Trump Cancels Afghan Peace Negotiations After Taliban Admits to Kabul Attack

Trump Cancels Afghan Peace Negotiations After Taliban Admits to Kabul Attack
U.S. President Donald Trump talks to reporters in the Oval Office at the White House on Sept. 4, 2019. (Chip Somodevilla/Getty Images)

President Donald Trump announced on Twitter Saturday, Sept. 7 that he was canceling U.S.-Afghan peace negotiations after learning that the Taliban had launched a murderous terror attack in Kabul thinking it would “strengthen their bargaining position.”

“I immediately cancelled the meeting and called off peace negotiations,” Trump wrote Saturday night.

Trump said that there had been secret arrangements made for two private meetings on Sept. 8; one with Afghan President Ashraf Ghani and another with major Taliban leaders.

“They were coming to the United States tonight,” the president wrote.

Trump said in his tweets that the Taliban had admitted to using deadly attacks as a means to give them a stronger negotiating position in the peace talks with the Afghan government and the United States.

“Unfortunately, in order to build false leverage, they admitted to an attack in Kabul that killed one of our great great soldiers, and 11 other people.

“What kind of people would kill so many in order to seemingly strengthen their bargaining position?”

On Sept. 5, an explosion from a Taliban car bomb killed an American soldier, a Romanian service member, and 10 civilians in a busy diplomatic area in Kabul near the U.S. Embassy.

The Defense Department identified the American as Sgt. 1st Class Elis A. Barreto Ortiz, 34, from Morovis, Puerto Rico.

Ortiz was the fourth U.S. service member killed in the past two weeks in Afghanistan, amid numerous other attacks by the Taliban and other extremist groups in Afghanistan despite the peace negotiations.

The Trump administration had been hopeful for a peace agreement that could bring an end to the almost 18-year war in Afghanistan that started when the Bush administration invaded the country in October 2001 following the Sept. 11 attacks.

Since then, the United States has lost more than 2,400 soldiers and spent more than $800 billion.
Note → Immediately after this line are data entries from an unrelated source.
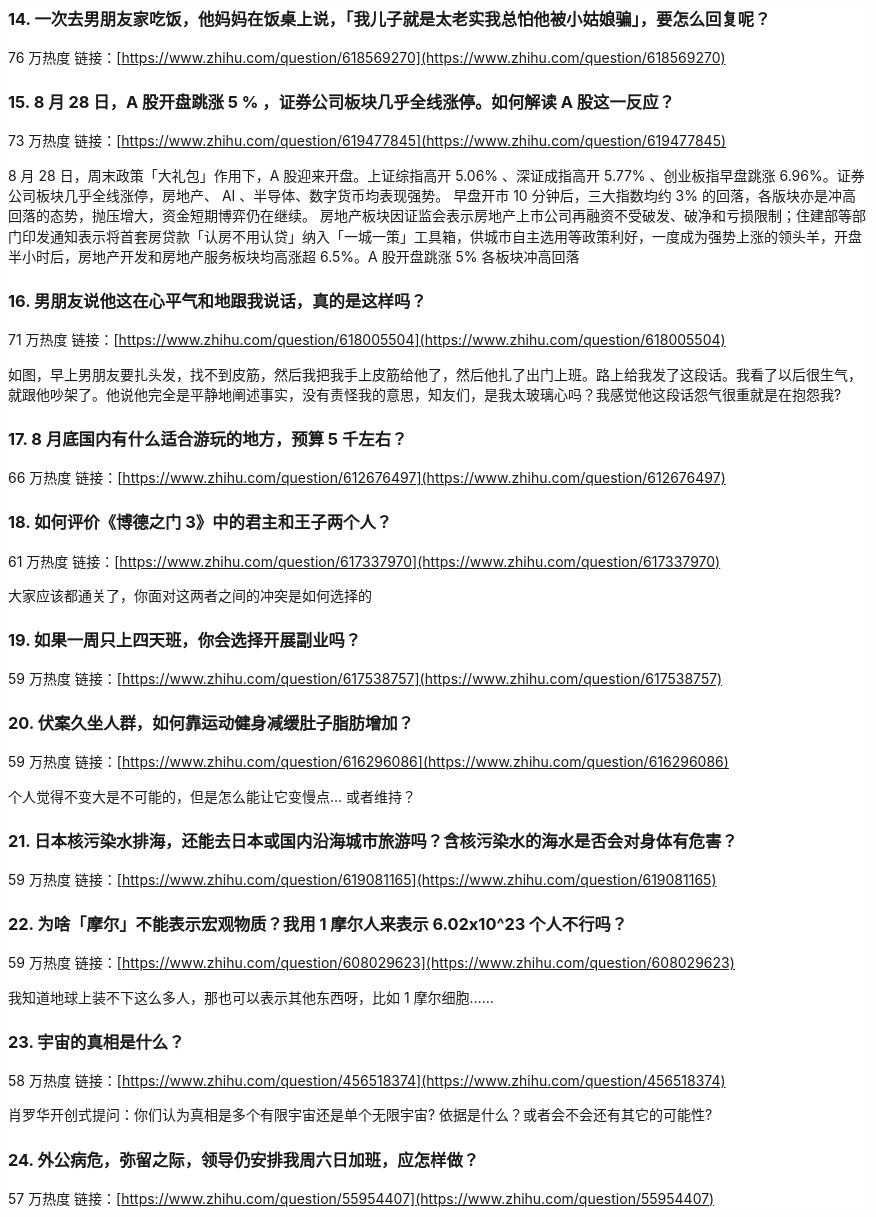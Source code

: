 ### 14. 一次去男朋友家吃饭，他妈妈在饭桌上说，「我儿子就是太老实我总怕他被小姑娘骗」，要怎么回复呢？
76 万热度 链接：[https://www.zhihu.com/question/618569270](https://www.zhihu.com/question/618569270)



### 15. 8 月 28 日，A 股开盘跳涨 5 % ，证券公司板块几乎全线涨停。如何解读 A 股这一反应？
73 万热度 链接：[https://www.zhihu.com/question/619477845](https://www.zhihu.com/question/619477845)

8 月 28 日，周末政策「大礼包」作用下，A 股迎来开盘。上证综指高开 5.06% 、深证成指高开 5.77% 、创业板指早盘跳涨 6.96%。证券公司板块几乎全线涨停，房地产、 AI 、半导体、数字货币均表现强势。 早盘开市 10 分钟后，三大指数均约 3% 的回落，各版块亦是冲高回落的态势，抛压增大，资金短期博弈仍在继续。 房地产板块因证监会表示房地产上市公司再融资不受破发、破净和亏损限制；住建部等部门印发通知表示将首套房贷款「认房不用认贷」纳入「一城一策」工具箱，供城市自主选用等政策利好，一度成为强势上涨的领头羊，开盘半小时后，房地产开发和房地产服务板块均高涨超 6.5%。A 股开盘跳涨 5% 各板块冲高回落

### 16. 男朋友说他这在心平气和地跟我说话，真的是这样吗？
71 万热度 链接：[https://www.zhihu.com/question/618005504](https://www.zhihu.com/question/618005504)

如图，早上男朋友要扎头发，找不到皮筋，然后我把我手上皮筋给他了，然后他扎了出门上班。路上给我发了这段话。我看了以后很生气，就跟他吵架了。他说他完全是平静地阐述事实，没有责怪我的意思，知友们，是我太玻璃心吗？我感觉他这段话怨气很重就是在抱怨我?

### 17. 8 月底国内有什么适合游玩的地方，预算 5 千左右？
66 万热度 链接：[https://www.zhihu.com/question/612676497](https://www.zhihu.com/question/612676497)



### 18. 如何评价《博德之门 3》中的君主和王子两个人？
61 万热度 链接：[https://www.zhihu.com/question/617337970](https://www.zhihu.com/question/617337970)

大家应该都通关了，你面对这两者之间的冲突是如何选择的

### 19. 如果一周只上四天班，你会选择开展副业吗？
59 万热度 链接：[https://www.zhihu.com/question/617538757](https://www.zhihu.com/question/617538757)



### 20. 伏案久坐人群，如何靠运动健身减缓肚子脂肪增加？
59 万热度 链接：[https://www.zhihu.com/question/616296086](https://www.zhihu.com/question/616296086)

个人觉得不变大是不可能的，但是怎么能让它变慢点... 或者维持？

### 21. 日本核污染水排海，还能去日本或国内沿海城市旅游吗？含核污染水的海水是否会对身体有危害？
59 万热度 链接：[https://www.zhihu.com/question/619081165](https://www.zhihu.com/question/619081165)



### 22. 为啥「摩尔」不能表示宏观物质？我用 1 摩尔人来表示 6.02x10^23 个人不行吗？
59 万热度 链接：[https://www.zhihu.com/question/608029623](https://www.zhihu.com/question/608029623)

我知道地球上装不下这么多人，那也可以表示其他东西呀，比如 1 摩尔细胞……

### 23. 宇宙的真相是什么？
58 万热度 链接：[https://www.zhihu.com/question/456518374](https://www.zhihu.com/question/456518374)

肖罗华开创式提问：你们认为真相是多个有限宇宙还是单个无限宇宙? 依据是什么？或者会不会还有其它的可能性?

### 24. 外公病危，弥留之际，领导仍安排我周六日加班，应怎样做？
57 万热度 链接：[https://www.zhihu.com/question/55954407](https://www.zhihu.com/question/55954407)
The United States and NATO formally concluded their combat mission in 2014, but U.S. and allied troops remain, conducting strikes on the ISIS terrorist group and the Taliban, and working to train and build the Afghan military.

Taliban insurgents, however, control nearly half of Afghanistan. They carry out near-daily attacks, mainly targeting security forces and government officials.

Zalmay Khalilzad, Washington’s peace envoy, has been leading the U.S. peace effort, with a strategy focused on four interconnected issues: counterterrorism, NATO and U.S. troop presence, inter-Afghan dialogue, and a permanent cease-fire.

Khalilzad has said 5,000 U.S. troops would withdraw from five bases in Afghanistan within 135 days of a final deal. Between 14,000 and 13,000 troops are currently in the country.

However, the Taliban want all of the approximately 20,000 U.S. and NATO troops out of Afghanistan immediately, while the United States seeks withdrawal in phases that would depend on the Taliban meeting certain conditions, such as a reduction in violence.

The talks have also sought guarantees from the Taliban that Afghanistan would not again become a safe haven for extremist groups such as al-Qaida and the local affiliate of the ISIS terrorist group.

The Afghan government on Sept. 4 said it remains concerned that a full U.S. troop withdrawal that moves too quickly and without the Taliban meeting conditions, such as reducing violence, could lead to “total civil war” such as the one that engulfed the country in the 1990s after the Soviet–Afghan war, before the Taliban swept into power.

Trump said on Twitter: “If they cannot agree to a ceasefire during these very important peace talks, and would even kill 12 innocent people, then they probably don’t have the power to negotiate a meaningful agreement anyway. How many more decades are they willing to fight?

Khalilzad has not commented publicly on this week’s attacks.